As you may recall, I dipped my toe into the world of solar panels and batteries in relation to taking my pond off-grid. CLICK HERE for PART 1.
Well, how things have moved on since then! I have learnt a lot, I have spent a lot, but as with all things, if you get it right first time, it's a fluke and you've probably not learnt anything - that's what I keep telling myself anyway.
BTW - legal disclaimer, all this information I post on here is not the advice of a professional who does this as a job - this is information posted by me, as a hobbyist, an experimenter, a learner - so, if you follow any of the information here, you do so at your own risk - basically, if you are stoopid and end up burning your house down, don't come moaning to me that I mis-typed something or I mentioned something that you later relied on and that then burnt down your house.

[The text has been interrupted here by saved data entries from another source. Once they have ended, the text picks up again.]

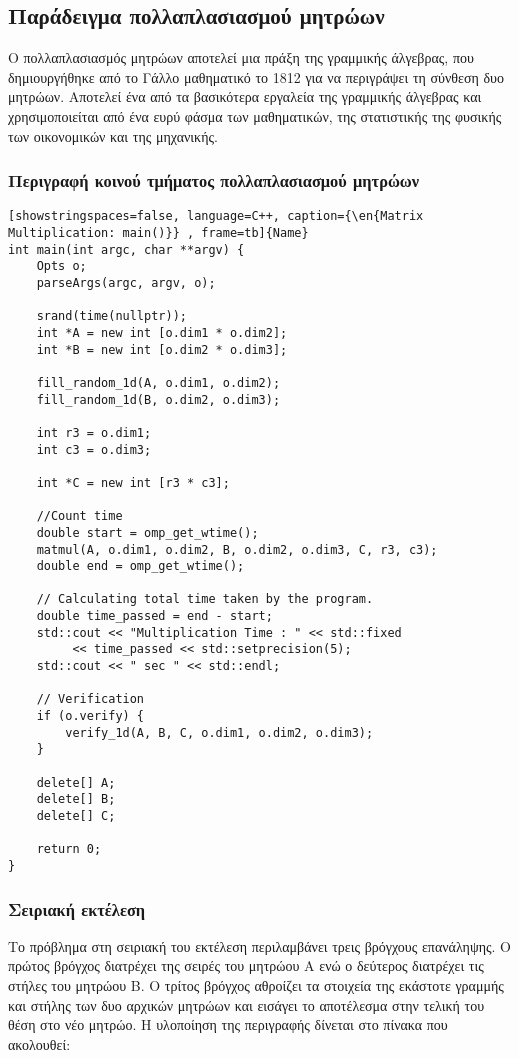 \clearpage
\subsection{Παράδειγμα πολλαπλασιασμού μητρώων}
Ο πολλαπλασιασμός μητρώων αποτελεί μια πράξη της γραμμικής άλγεβρας, που δημιουργήθηκε από το Γάλλο μαθηματικό  το 1812 για να περιγράψει τη σύνθεση δυο μητρώων. Αποτελεί ένα από τα βασικότερα εργαλεία της γραμμικής άλγεβρας και χρησιμοποιείται από ένα ευρύ φάσμα των μαθηματικών, της στατιστικής της φυσικής των οικονομικών και της μηχανικής.\cite{wiki_mat_mul}

\subsubsection{Περιγραφή κοινού τμήματος πολλαπλασιασμού μητρώων}
\begin{spacing}{0.7}
\begin{lstlisting}[showstringspaces=false, language=C++, caption={\en{Matrix Multiplication: main()}} , frame=tb]{Name}
int main(int argc, char **argv) {
    Opts o;
    parseArgs(argc, argv, o);

    srand(time(nullptr));
    int *A = new int [o.dim1 * o.dim2];
    int *B = new int [o.dim2 * o.dim3];

    fill_random_1d(A, o.dim1, o.dim2);
    fill_random_1d(B, o.dim2, o.dim3);

    int r3 = o.dim1;
    int c3 = o.dim3;

    int *C = new int [r3 * c3];

    //Count time
    double start = omp_get_wtime();
    matmul(A, o.dim1, o.dim2, B, o.dim2, o.dim3, C, r3, c3);
    double end = omp_get_wtime();

    // Calculating total time taken by the program.
    double time_passed = end - start;
    std::cout << "Multiplication Time : " << std::fixed
         << time_passed << std::setprecision(5);
    std::cout << " sec " << std::endl;

    // Verification
    if (o.verify) {
        verify_1d(A, B, C, o.dim1, o.dim2, o.dim3);
    }

    delete[] A;
    delete[] B;
    delete[] C;

    return 0;
}
\end{lstlisting}
\end{spacing}
\clearpage

\subsubsection{Σειριακή εκτέλεση}
Το πρόβλημα στη σειριακή του εκτέλεση περιλαμβάνει τρεις βρόγχους επανάληψης. Ο πρώτος βρόγχος διατρέχει της σειρές του μητρώου Α ενώ ο δεύτερος διατρέχει τις στήλες του μητρώου Β. Ο τρίτος βρόγχος αθροίζει τα στοιχεία της εκάστοτε γραμμής και στήλης των δυο αρχικών μητρώων και εισάγει το αποτέλεσμα στην τελική του θέση στο νέο μητρώο. Η υλοποίηση της περιγραφής δίνεται στο πίνακα που ακολουθεί:

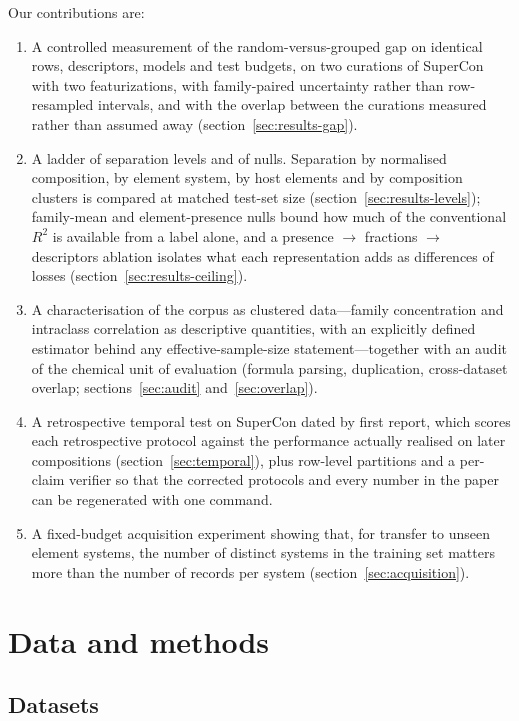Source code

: \documentclass{iopjournal}
\newcommand{\Rsq}{R^{2}}
\begin{document}
Our contributions are:
\begin{enumerate}
\item A controlled measurement of the random-versus-grouped gap on identical rows, descriptors,
      models and test budgets, on two curations of SuperCon with two featurizations, with
      family-paired uncertainty rather than row-resampled intervals, and with the overlap between the
      curations measured rather than assumed away (section~\ref{sec:results-gap}).
\item A ladder of separation levels and of nulls. Separation by normalised composition, by element
      system, by host elements and by composition clusters is compared at matched test-set size
      (section~\ref{sec:results-levels}); family-mean and element-presence nulls bound how much of the
      conventional $\Rsq$ is available from a label alone, and a presence $\to$ fractions $\to$
      descriptors ablation isolates what each representation adds as differences of losses
      (section~\ref{sec:results-ceiling}).
\item A characterisation of the corpus as clustered data---family concentration and intraclass
      correlation as descriptive quantities, with an explicitly defined estimator behind any
      effective-sample-size statement---together with an audit of the chemical unit of evaluation
      (formula parsing, duplication, cross-dataset overlap; sections~\ref{sec:audit}
      and~\ref{sec:overlap}).
\item A retrospective temporal test on SuperCon dated by first report, which scores each retrospective
      protocol against the performance actually realised on later compositions
      (section~\ref{sec:temporal}), plus row-level partitions and a per-claim verifier so that the
      corrected protocols and every number in the paper can be regenerated with one command.
\item A fixed-budget acquisition experiment showing that, for transfer to unseen element systems, the number of distinct systems in the training set matters more than the number of records per system (section~\ref{sec:acquisition}).
\end{enumerate}

\section{Data and methods}

\subsection{Datasets}
\label{sec:data}
\end{document}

Accept some personal responsibility. Be an adult.
right, now we've got that out of the way, let's proceed with the latest adventures of solar-pond.
This will be photo heavy - and that is more for me to look back on and examine rather than just for the sake of taking a lot of photos - I can clarify that I started doing this rite-up and before I got to the end I actually have the entire pond running from the solar / battery setup..... during the day, all is good. Let's see how long it all lasts over night. Also, I've never been so obsessed with how many watts things consume! I'm sure one of the pumps I have in the pond is pulling around 50w - just to pump some water up in the air about 6foot for it to flow down a waterfall, think I'll be looking to replace that pump, maybe even with a 12v DC version... hmmm...

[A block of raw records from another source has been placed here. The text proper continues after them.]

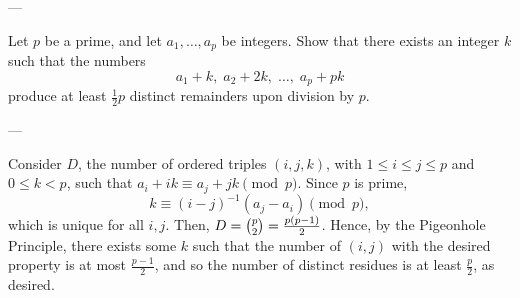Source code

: 
---

Let $p$ be a prime, and let $a_1,\ldots,a_p$ be integers. Show that there exists an integer $k$ such that the numbers \[a_1+k,\;a_2+2k,\;\ldots,\;a_p+pk\]
produce at least $\frac12p$ distinct remainders upon division by $p$.

---

Consider $D$, the number of ordered triples $(i,j,k)$, with $1\le i\le j\le p$ and $0\le k<p$, such that $a_i+ik\equiv a_j+jk\pmod p$. Since $p$ is prime, \[k\equiv (i-j)^{-1}(a_j-a_i)\pmod p,\]
which is unique for all $i,j$. Then, $D=\tbinom p2=\tfrac{p(p-1)}2$. Hence, by the Pigeonhole Principle, there exists some $k$ such that the number of $(i,j)$ with the desired property is at most $\tfrac{p-1}2$, and so the number of distinct residues is at least $\tfrac p2$, as desired.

Right, where do we start? At the beginning....ish... As per part 1, I thought I had stuff setup okay, so I thought I would make it waterproof and move the solar panels back up in the air, mainly so they can sit at 38degrees - why that angle? well, according to HERE that's the best angle for sunlight.

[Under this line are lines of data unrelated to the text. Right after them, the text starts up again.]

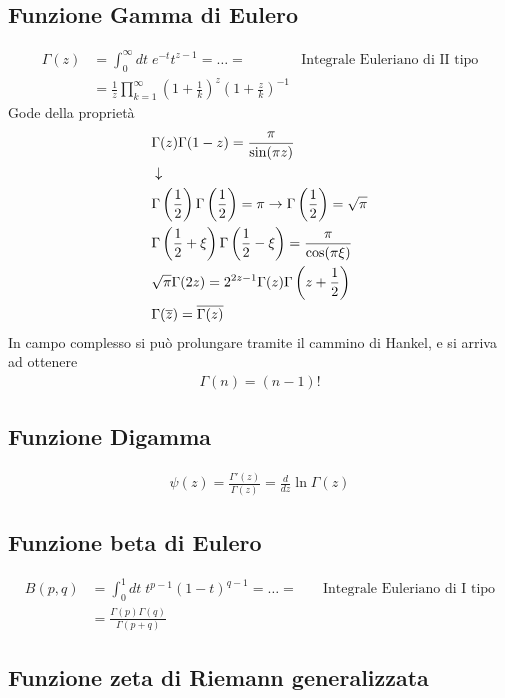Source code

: \subsection{Funzione Gamma di Eulero}
\begin{align}
	\Gamma(z) &= \int_{0}^{\infty} dt \; e^{-t} t^{z-1} = \dots =  \quad &\text{Integrale Euleriano di II tipo}\\
	&= \frac{1}{z} \prod_{k=1}^{\infty} \left( 1+ \frac{1}{k} \right)^z \left( 1+ \frac{z}{k} \right)^{-1}
\end{align}
Gode della proprietà	
\begin{align}
	&\Gamma(z) \Gamma(1-z) = \frac{\pi}{\sin(\pi z)} \\ &\downarrow \nonumber \\
	&\Gamma\left(\frac{1}{2}\right) \Gamma\left(\frac{1}{2}\right) = \pi \rightarrow \Gamma \left( \frac{1}{2} \right) = \sqrt{\pi} \\
	&\Gamma\left(\frac{1}{2} + \xi\right) \Gamma\left(\frac{1}{2} - \xi\right) = \frac{\pi}{\cos(\pi \xi)}\\
	&\sqrt{\pi} \Gamma(2z) = 2^{2z-1} \Gamma(z) \Gamma \left( z + \frac{1}{2} \right)\\
	&\Gamma(\overline{z}) = \overline{\Gamma(z)}
\end{align}
In campo complesso si può prolungare tramite il cammino di Hankel, e si arriva ad ottenere
\begin{align}
	\Gamma(n) = (n-1)!
\end{align}

\subsection{Funzione Digamma}
\begin{align}
	\psi(z) = \frac{\Gamma'(z)}{\Gamma(z)} = \frac{d}{dz} \ln \Gamma (z)
\end{align}
\subsection{Funzione beta di Eulero}
\begin{align}
	B(p,q) &= \int_{0}^{1} dt \; t^{p-1} (1-t)^{q-1} = \dots =  \quad &\text{Integrale Euleriano di I tipo}\\
	&= \frac{\Gamma(p)\Gamma(q)}{\Gamma(p+q)}
\end{align}

\subsection{Funzione zeta di Riemann generalizzata}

Also, using those really useful containers as water-proofing was never really the long term plan.
Fist step - trip to Wickes to see what wood I can get, as I'll be in a small Fiat 500, I cannot get any 2m lengths, so will have to get some smaller 1m posts - I only need to secure them to the existing pagoda to be able to angle them for better sunshine/UV light capture.
Yep, they'll do - and yes, I did balance out that slight height difference that was due to the old pagoda wood having some "movement" over the past 10years.
And, they're up - I nailed some end pieces of wood into place to hold the panels in place, I will need to fit some top/side brackets to stop any storm winds from getting underneath (again) and lifting them off.
Right, now to focus on that dodgy container setup - got distracted by a butterfly!
I was hooking up the 2 batteries, making sure that the MPPT controller negative cable went to a different battery to the positive, this will force the current to get pulled through both the batteries rathre than just the one. (This was the start of me being sceptical about that "red tiger" battery)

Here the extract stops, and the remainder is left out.